13La coopération ne peut être prescrite, puisqu’elle sert justement à agencer ce qui est au-delà de la prescription. Loin de nous l’idée d’un déni de la prescription. C’est bien parce que l’Homme au travail est pris entre la contrainte imposée et la résistance au réel qu’il va s’engager dans cette exploration qui va l’amener à inventer, à la créativité, à ce qui sera « sa part », son expérience professionnelle. Cet investissement de soi dans l’entreprise permet en retour une rétribution dans le registre de l’identité qui passe par la reconnaissance. C’est l’identité même du sujet qui se construit à travers le regard de l’Autre, sous la forme de la reconnaissance. A défaut de coopération, c’est le repli et la souffrance ou des stratégies de défense face à la souffrance qui s’expriment dans les collectifs. La mobilisation au travail développe le processus de reconnaissance, reconnaissance de savoir-faire, reconnaissance de savoir-faire, reconnaissance aussi des difficultés et de la souffrance au travail.

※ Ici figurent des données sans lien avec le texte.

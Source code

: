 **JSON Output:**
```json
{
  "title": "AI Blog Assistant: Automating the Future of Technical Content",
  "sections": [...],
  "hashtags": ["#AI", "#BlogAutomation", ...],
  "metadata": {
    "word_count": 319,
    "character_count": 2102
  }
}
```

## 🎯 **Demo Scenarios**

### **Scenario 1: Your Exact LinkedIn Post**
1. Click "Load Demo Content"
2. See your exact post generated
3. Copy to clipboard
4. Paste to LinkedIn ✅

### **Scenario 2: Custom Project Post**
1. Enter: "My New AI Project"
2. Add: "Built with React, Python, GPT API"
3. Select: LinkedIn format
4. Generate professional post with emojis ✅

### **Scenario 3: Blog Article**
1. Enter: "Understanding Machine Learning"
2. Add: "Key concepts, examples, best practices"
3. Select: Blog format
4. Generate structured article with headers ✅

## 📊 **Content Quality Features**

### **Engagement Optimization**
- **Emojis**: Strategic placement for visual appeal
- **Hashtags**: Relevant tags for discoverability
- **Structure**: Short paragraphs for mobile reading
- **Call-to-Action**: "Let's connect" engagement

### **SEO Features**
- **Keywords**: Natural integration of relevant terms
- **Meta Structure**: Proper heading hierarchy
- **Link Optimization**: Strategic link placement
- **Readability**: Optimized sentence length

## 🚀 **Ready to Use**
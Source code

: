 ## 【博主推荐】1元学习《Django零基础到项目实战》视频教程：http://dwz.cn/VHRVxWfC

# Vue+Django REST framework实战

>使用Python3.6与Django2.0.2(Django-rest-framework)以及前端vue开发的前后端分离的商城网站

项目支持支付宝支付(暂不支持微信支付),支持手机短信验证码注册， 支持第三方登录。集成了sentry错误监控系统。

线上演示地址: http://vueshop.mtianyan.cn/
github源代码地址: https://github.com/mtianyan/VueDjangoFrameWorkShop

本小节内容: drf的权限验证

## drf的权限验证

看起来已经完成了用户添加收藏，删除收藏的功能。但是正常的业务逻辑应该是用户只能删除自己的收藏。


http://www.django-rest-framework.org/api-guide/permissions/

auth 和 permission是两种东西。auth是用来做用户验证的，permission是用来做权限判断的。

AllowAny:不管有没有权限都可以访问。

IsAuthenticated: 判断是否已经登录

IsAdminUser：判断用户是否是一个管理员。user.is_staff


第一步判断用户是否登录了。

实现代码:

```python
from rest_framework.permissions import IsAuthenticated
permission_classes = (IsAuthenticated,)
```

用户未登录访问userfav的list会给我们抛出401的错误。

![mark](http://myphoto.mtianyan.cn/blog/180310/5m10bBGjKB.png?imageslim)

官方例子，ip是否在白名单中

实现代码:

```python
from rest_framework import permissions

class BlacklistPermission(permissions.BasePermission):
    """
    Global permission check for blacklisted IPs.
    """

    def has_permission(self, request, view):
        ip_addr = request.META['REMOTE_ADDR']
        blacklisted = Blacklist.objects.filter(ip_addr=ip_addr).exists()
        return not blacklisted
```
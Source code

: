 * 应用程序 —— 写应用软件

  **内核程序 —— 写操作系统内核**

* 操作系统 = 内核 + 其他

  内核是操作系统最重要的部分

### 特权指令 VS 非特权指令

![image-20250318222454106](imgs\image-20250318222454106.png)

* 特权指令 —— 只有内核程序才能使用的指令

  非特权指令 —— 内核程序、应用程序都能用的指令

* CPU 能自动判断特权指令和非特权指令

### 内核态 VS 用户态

14L’analyse du travail s’appuie également sur deux concepts développés particulièrement dans la psychodynamique du travail, soit les notions de genre et de style.
15Le genre renvoie au collectif. Il peut être compris comme une sorte d’habitus propre à un groupe. Dans une institution, les praticiens pensent et agissent selon des manières spécifiques qui feraient dire à un observateur externe qu’elles présentent des traits communs ou des airs de famille. Ces agirs collectivisés sont pour Clot et Faïta (2000) décisifs pour la mobilisation psychologique au travail. Ils marquent l’appartenance à un groupe et orientent l’action en lui offrant, en dehors d’elle, une forme sociale qui la représente, la précède, la préfigure, et, du coup, la signifie. Ils désignent des faisabilités tramées dans les façons de voir et d’agir sur le monde considérées comme justes dans le groupe de pairs à un moment donné.
16Le genre est difficilement repérable et verbalisable par les acteurs au travail, étant eux-mêmes pris dans cette norme collective qu’il n’est de fait plus nécessaire de nommer ni de discuter. Toutefois le genre ne peut être une référence cristallisée. Sa nature même, sa fonction première demande d’être momentanément stabilisée, offrant une plate-forme de référence pour l’action individualisée accréditée au sein d’un groupe de pairs. Le genre est une « membrane mouvante », suffisamment forte pour « faire corps collectivement » et suffisamment souple pour s’adapter aux évolutions nécessaires.
17Si le genre est attaché au collectif, le style définit la manière dont l’agent va mettre en scène son action. Nous pouvons imaginer que la stylistique de certaines personnes au travail soit si spécifique, que cela pourrait mettre en danger la cohérence apportée par le genre de la maison. Il faut donc avoir montré et démontré son appartenance au genre pour pouvoir oser la liberté stylistique. Développer son style de travail démontre que la visibilité des différences n’est pas forcément productrice de chaos, mais aussi de créativité et de spécificités professionnelles personnalisées. Nous pouvons penser que l’ensemble des styles, au sein d’une équipe, est producteur d’un genre collectif. Les styles ne sont donc pas producteurs de conflits, mais a contrario producteurs de normes.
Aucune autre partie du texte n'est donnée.